[Records contained in a dataset]
=====
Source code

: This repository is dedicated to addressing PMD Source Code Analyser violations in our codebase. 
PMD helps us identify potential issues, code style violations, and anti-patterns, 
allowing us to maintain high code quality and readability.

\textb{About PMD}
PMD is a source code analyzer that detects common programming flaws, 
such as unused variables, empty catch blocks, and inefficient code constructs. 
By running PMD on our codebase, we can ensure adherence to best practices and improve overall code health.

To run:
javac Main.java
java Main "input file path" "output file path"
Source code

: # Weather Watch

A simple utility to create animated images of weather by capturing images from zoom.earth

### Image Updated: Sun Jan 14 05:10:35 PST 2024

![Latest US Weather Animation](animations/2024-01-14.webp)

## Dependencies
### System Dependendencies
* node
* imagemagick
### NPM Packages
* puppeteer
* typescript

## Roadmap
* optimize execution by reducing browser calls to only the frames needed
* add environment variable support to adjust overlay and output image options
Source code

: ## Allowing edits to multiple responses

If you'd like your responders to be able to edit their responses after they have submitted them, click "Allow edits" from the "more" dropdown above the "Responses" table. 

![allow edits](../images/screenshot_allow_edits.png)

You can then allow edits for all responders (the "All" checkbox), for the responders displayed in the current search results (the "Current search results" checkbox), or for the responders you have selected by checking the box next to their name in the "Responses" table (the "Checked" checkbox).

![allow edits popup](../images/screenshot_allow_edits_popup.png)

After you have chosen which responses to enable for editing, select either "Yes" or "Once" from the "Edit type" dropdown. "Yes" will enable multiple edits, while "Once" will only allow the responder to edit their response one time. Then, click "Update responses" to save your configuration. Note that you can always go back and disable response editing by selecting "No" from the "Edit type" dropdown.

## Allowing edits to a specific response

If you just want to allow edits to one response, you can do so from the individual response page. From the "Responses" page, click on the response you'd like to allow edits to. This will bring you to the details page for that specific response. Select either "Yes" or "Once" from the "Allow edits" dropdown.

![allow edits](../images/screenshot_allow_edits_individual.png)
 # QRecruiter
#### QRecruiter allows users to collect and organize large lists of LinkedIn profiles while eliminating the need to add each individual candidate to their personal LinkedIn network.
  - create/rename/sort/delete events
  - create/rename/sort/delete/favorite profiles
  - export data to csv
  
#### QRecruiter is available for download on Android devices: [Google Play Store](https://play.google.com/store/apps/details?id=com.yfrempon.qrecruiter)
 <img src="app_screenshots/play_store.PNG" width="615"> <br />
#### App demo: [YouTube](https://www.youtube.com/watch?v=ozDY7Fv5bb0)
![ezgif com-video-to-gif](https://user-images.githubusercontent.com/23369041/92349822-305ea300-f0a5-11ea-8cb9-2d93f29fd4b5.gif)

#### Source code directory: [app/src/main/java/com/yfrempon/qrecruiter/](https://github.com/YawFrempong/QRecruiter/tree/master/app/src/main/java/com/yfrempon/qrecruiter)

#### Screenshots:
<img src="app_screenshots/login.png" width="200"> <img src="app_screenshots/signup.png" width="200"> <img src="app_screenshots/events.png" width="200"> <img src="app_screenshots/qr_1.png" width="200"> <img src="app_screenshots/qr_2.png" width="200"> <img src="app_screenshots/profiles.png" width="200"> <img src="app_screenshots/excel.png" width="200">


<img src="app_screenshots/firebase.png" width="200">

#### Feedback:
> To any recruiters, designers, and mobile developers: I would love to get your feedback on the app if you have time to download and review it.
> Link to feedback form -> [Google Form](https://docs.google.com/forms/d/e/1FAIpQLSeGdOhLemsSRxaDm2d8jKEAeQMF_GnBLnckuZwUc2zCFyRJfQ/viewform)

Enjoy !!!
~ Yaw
=====
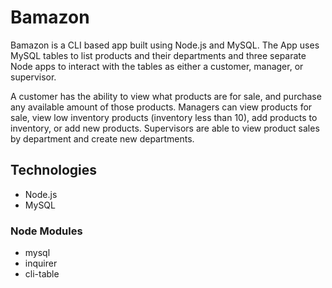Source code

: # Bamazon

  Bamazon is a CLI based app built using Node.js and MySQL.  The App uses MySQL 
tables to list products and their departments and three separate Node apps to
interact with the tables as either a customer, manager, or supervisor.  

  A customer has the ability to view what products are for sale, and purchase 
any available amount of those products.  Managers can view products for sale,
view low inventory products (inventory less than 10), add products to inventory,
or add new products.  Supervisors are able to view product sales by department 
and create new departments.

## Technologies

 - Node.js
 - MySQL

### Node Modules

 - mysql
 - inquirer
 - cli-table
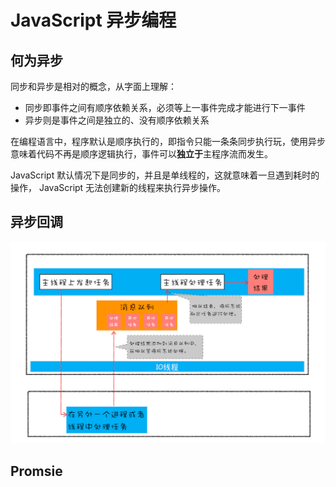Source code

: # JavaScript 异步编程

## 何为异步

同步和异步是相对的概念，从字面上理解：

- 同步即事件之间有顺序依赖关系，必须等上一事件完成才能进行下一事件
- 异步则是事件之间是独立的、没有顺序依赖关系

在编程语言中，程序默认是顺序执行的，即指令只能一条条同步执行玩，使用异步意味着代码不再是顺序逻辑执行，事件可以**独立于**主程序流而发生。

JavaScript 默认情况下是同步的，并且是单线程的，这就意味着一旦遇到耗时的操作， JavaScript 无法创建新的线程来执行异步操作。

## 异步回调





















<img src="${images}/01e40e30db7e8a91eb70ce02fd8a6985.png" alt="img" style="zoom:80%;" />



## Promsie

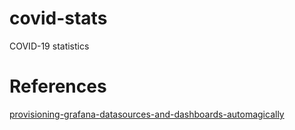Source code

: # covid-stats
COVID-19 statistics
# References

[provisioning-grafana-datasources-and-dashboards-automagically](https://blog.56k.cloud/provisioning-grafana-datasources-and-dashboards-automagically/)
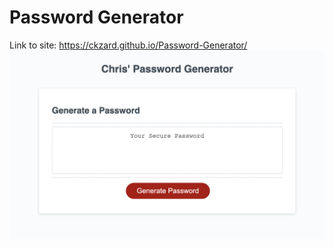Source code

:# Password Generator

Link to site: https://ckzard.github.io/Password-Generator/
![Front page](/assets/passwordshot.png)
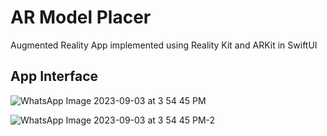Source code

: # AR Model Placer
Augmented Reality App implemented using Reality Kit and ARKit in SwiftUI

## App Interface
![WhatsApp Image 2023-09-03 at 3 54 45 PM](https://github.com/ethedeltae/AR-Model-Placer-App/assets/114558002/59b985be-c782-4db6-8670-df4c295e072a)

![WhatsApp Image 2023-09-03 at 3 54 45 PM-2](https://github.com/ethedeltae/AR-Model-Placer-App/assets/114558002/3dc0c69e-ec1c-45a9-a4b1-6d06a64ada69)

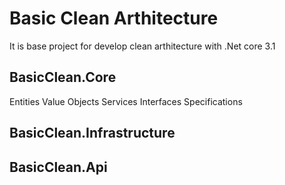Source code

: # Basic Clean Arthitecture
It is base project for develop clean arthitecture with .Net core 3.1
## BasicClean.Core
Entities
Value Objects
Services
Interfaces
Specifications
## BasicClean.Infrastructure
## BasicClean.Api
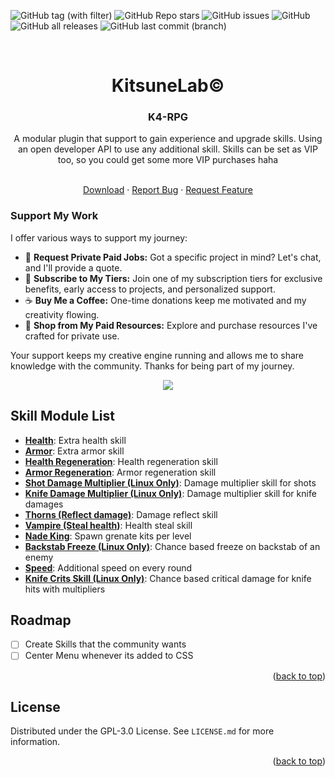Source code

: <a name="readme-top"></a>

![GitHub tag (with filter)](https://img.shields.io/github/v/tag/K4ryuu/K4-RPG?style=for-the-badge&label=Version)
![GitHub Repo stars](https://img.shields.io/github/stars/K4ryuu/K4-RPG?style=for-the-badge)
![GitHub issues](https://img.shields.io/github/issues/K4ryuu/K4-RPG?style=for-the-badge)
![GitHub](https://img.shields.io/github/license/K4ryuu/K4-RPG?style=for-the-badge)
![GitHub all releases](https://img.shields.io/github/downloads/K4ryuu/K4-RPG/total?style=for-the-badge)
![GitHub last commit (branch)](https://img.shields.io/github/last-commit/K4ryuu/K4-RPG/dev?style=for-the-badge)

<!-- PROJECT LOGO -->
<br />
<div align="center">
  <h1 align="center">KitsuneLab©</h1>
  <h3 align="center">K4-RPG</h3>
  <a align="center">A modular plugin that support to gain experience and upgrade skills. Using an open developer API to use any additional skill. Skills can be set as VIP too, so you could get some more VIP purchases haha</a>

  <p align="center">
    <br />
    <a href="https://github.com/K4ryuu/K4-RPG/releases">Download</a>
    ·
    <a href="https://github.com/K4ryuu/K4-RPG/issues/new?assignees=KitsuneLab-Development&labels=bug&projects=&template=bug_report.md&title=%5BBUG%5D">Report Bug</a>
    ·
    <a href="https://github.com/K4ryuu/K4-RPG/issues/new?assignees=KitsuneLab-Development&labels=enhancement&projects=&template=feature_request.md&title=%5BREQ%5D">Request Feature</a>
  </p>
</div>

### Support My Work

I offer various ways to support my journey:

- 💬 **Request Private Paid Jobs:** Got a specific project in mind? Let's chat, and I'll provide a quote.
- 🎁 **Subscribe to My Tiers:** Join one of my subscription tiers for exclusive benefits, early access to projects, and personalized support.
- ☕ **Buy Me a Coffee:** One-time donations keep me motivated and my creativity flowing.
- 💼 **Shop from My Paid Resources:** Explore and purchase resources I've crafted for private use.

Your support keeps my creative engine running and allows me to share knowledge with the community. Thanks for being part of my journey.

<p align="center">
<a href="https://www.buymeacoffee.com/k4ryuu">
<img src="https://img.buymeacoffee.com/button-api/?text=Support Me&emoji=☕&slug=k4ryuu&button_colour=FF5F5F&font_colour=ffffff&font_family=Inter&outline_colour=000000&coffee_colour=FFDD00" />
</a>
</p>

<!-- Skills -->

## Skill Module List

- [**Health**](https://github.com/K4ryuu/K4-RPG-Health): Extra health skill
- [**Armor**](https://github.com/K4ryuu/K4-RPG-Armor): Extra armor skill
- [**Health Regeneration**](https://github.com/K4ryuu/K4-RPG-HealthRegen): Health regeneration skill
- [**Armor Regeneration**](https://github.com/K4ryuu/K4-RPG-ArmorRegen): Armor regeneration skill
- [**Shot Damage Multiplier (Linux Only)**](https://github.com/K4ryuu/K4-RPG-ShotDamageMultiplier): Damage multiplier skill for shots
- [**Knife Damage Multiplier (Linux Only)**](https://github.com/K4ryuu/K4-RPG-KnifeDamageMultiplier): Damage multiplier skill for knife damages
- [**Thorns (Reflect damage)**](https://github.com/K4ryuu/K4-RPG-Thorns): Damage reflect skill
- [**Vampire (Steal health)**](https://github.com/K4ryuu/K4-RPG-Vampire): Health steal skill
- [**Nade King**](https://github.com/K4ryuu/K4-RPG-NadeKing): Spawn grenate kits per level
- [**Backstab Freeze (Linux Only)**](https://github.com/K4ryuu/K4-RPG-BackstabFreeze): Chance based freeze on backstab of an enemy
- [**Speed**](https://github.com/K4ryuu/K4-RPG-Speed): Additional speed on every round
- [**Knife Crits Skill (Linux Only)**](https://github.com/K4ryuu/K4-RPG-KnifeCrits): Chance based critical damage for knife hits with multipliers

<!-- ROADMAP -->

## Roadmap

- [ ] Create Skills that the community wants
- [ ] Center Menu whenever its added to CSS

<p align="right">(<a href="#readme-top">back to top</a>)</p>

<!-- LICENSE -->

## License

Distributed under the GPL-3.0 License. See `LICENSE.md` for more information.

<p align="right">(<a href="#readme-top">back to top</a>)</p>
=====
_Task to complete_
Each line of the entries where the string "issues" occurs should be shown.

_Your response_
PMD helps us identify potential issues, code style violations, and anti-patterns, 
![GitHub issues](https://img.shields.io/github/issues/K4ryuu/K4-RPG?style=for-the-badge)
    <a href="https://github.com/K4ryuu/K4-RPG/issues/new?assignees=KitsuneLab-Development&labels=bug&projects=&template=bug_report.md&title=%5BBUG%5D">Report Bug</a>
    <a href="https://github.com/K4ryuu/K4-RPG/issues/new?assignees=KitsuneLab-Development&labels=enhancement&projects=&template=feature_request.md&title=%5BREQ%5D">Request Feature</a>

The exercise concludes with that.